Mrs. Yorke mused in the chimney-corner, her head resting on her hand, the smouldering fire throwing a faint glow up in her face. Edith sat by a table looking over William Blake's illustrations of Blair's Grave—a set of plates that had just been sent them from England. The daughters took books from the boxes, and called their names; Carl, mounted on steps, placed the upper ones; and Mr. Yorke did everything they did, and more. He scolded, ordered, commented, and now and then opened a book to read a passage, or give an opinion of the author.

"Don't put Robert Browning beside Crashaw!" he cried out. "You might as well put Lucifer beside St. John."

"Why, I thought you admired Browning, papa," Melicent said.

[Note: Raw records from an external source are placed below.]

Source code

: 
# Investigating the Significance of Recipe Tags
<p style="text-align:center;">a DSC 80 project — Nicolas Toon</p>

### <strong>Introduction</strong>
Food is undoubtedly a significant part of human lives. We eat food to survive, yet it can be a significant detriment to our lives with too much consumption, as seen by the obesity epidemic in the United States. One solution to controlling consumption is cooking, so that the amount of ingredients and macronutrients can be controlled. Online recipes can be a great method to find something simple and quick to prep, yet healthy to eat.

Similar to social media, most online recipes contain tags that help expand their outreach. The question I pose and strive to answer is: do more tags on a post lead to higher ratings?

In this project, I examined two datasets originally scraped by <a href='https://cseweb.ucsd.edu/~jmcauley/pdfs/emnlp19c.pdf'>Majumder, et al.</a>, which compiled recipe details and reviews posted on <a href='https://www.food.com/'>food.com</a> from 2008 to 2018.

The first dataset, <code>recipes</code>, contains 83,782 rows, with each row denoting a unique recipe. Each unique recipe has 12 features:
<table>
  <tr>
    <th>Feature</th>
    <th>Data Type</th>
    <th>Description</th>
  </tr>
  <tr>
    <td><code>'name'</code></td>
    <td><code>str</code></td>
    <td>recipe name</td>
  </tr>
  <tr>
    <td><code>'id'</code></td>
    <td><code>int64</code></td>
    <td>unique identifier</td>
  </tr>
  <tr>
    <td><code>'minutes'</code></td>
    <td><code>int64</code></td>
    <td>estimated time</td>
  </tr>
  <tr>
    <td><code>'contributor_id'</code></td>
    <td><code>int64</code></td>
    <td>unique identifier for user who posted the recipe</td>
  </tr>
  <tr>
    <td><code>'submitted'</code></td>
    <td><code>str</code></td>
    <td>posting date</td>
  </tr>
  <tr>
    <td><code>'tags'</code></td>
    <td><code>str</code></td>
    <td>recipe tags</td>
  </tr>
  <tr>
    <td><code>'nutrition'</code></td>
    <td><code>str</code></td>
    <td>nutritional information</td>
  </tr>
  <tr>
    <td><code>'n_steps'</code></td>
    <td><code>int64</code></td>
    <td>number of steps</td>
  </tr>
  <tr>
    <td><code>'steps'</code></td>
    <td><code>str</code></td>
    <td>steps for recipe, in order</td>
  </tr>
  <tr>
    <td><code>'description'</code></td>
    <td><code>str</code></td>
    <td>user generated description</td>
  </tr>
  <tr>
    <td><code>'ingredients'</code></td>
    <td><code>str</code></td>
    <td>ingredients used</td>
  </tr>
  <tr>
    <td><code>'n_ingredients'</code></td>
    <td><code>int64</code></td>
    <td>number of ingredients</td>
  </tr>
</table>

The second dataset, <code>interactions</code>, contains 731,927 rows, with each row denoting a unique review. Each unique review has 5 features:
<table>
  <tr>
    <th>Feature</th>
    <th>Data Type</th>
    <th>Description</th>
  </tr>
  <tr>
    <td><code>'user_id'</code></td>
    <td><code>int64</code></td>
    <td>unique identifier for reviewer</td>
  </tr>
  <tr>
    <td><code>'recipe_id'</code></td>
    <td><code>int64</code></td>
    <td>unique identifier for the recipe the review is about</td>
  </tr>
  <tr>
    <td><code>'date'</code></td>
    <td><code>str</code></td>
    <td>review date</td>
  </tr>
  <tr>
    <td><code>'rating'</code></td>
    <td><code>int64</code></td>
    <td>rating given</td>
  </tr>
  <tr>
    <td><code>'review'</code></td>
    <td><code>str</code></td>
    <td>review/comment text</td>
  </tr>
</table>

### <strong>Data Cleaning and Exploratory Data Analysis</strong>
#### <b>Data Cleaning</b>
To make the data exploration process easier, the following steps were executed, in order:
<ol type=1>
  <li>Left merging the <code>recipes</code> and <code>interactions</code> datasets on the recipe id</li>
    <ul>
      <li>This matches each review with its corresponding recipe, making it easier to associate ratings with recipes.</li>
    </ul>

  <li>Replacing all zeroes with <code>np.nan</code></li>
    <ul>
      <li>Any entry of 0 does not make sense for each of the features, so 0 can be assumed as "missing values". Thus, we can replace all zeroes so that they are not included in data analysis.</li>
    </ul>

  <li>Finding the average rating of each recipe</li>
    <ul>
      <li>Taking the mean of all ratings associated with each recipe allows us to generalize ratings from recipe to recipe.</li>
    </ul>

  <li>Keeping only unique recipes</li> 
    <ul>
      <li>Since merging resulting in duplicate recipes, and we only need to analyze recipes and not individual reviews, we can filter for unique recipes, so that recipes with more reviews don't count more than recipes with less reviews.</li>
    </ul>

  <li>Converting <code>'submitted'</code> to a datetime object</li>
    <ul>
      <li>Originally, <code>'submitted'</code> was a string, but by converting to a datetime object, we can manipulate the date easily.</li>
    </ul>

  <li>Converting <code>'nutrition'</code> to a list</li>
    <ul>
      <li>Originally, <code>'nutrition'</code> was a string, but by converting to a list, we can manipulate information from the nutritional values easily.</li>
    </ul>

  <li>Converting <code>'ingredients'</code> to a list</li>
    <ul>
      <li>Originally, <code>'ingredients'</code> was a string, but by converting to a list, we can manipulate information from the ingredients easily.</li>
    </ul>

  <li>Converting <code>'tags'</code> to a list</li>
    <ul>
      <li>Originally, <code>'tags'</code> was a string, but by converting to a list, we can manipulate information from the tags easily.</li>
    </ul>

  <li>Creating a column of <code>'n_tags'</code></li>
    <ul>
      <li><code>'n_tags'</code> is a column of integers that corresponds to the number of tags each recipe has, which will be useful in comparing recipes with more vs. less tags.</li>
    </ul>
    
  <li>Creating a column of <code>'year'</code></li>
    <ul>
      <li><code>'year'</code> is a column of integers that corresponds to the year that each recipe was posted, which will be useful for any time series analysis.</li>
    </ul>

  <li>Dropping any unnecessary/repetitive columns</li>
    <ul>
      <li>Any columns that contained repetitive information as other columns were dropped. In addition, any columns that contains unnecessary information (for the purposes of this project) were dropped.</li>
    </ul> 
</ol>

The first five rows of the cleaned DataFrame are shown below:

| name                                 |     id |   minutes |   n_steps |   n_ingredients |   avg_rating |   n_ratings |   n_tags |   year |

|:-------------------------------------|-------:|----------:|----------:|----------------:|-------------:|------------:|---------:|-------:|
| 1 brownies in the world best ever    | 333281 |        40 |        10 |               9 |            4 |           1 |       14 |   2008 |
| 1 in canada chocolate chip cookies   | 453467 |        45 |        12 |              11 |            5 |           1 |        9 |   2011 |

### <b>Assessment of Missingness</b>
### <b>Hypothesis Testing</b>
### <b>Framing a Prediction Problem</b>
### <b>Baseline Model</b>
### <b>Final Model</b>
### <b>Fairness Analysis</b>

"So I do; but half his lustre is phosphorescent. It is a spiritual decay, and the lightnings of a superb mind. But Crashaw is an angel. Edith must read him."

Looking at such a library, a Catholic remembers well that the serpent still coils about the tree of knowledge, hisses in the rustling of it, and poisons many a blossom with his breath. Worse yet, though the antidote is near, few or none take it. Those for whom slanders against the church are written, never read the refutation. How many who read in Motley's Dutch Republic that absolutions were sold in Germany at so many ducats for each crime, the most horrible crimes, either committed or to be committed, having an easy price—how many of those readers ask if it be true, or glance at a page which disproves the slander? Who on reading Prescott looks to the other side to see exposed his insinuations, his false deductions from true facts? How many of those countless thousands who have been nurtured on the calumnies of Peter Parley, drawing them in from their earliest childhood, have ever read a page on which his condemnation is written? And later, in the periodical literature of the day, with a thousand kindred attacks, how many of those who, within a few months, have read in the Atlantic Monthly Mrs. Child's impertinent article on Catholicism and Buddhism, stopped to see that her argument, such as it was, was directed less against the church than against Christianity itself? or looked in Marshall's Christian Missions to find that the resemblance is simply a reflection of the early labors of the only missionaries who have ever influenced Asia—the faint echoes of "the voice of one crying in the wilderness"?

But it is vain to multiply names. "The trail of the serpent is over them all."